Response to US President Biden's remarks on science and technology policy.
The remarks on science and technology policy US President Biden offered when he spoke to Congress were familiar: the Government should support the kind of research it's unreasonable to expect the private sector to undertake. Meg King, Director of the Science and Technology Innovation Program at The Wilson Center in Washington, DC, reacted to the President's remarks by noting with approval that it recognized a role for Federal involvement in funding riskier technology research:
"President Biden reminded us tonight that sometimes it takes government to make the big bets in science and technology research and innovation. What if the US Government hadn't conceptualized the Internet, which has kept children in school during the pandemic, or GPS, which financial institutions rely on to timestamp transactions as public health-friendly cashless systems became necessary?
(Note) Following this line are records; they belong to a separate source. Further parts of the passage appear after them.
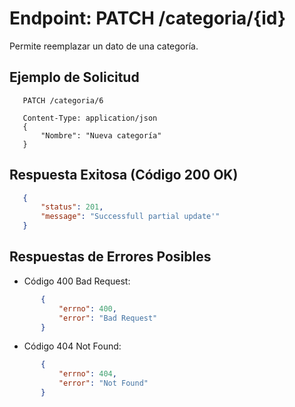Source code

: Endpoint: PATCH /categoria/{id}
===============================
Permite reemplazar un dato de una categoría.

## Ejemplo de Solicitud
 ```http
    PATCH /categoria/6
 
    Content-Type: application/json
    {
        "Nombre": "Nueva categoría"
    }
 ``` 
## Respuesta Exitosa (Código 200 OK)
 ``` json
    {
        "status": 201,
        "message": "Successfull partial update'"
    }
 ``` 
## Respuestas de Errores Posibles
- Código 400 Bad Request:
 ``` json
        {
            "errno": 400,
            "error": "Bad Request"
        }
 ``` 
- Código 404 Not Found:
 ``` json 
        {
            "errno": 404,
            "error": "Not Found"
        }
 ``` 
    


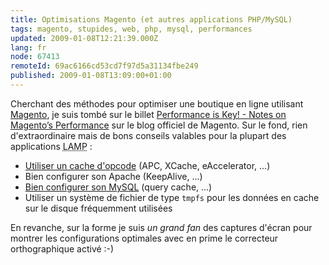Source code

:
 ```yaml
---
title: Optimisations Magento (et autres applications PHP/MySQL)
tags: magento, stupides, web, php, mysql, performances
updated: 2009-01-08T12:21:39.000Z
lang: fr
node: 67413
remoteId: 69ac6166cd53cd7f97d5a31134fbe249
published: 2009-01-08T13:09:00+01:00
---
```


Cherchant des méthodes pour optimiser une boutique en ligne utilisant [Magento](http://www.magentocommerce.com), je suis tombé sur le billet [Performance is Key! - Notes on Magento’s Performance](http://www.magentocommerce.com/blog/comments/performance-is-key-notes-on-magentos-performance/) sur le blog officiel de Magento. Sur le fond, rien d'extraordinaire mais de bons conseils valables pour la plupart des applications <abbr title="Linux Apache MySQL PHP">LAMP</abbr>  :

* [Utiliser un cache d'opcode](/post/benchmark-between-ez-publish-4-and-ez-publish-3-10-with-or-without-a-php-opcode-cache) (APC, XCache, eAccelerator, ...)
* Bien configurer son Apache (KeepAlive, ...)
* [Bien configurer son MySQL](http://dev.mysql.com/tech-resources/articles/mysql-query-cache.html) (query cache, ...)
* Utiliser un système de fichier de type <code>tmpfs</code>
 pour les données en cache sur le disque fréquemment utilisées

En revanche, sur la forme je suis *un grand fan* des captures d'écran pour montrer les configurations optimales avec en prime le correcteur orthographique activé :-)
"The private sector's bottom line can't afford the risk or scale necessary to fund significant research gambles, so "investments only the government is in a position to make" are crucial to advancing America's high-tech sector - from core technologies like semiconductors that enable our smartphones and cars to general-purpose capabilities like artificial intelligence that could, with more dedicated researchers and expensive computer clusters needed to run models, transform our health, economy and national security. Beyond clear domestic benefit, these proposed investments are also clearly a hedge against China."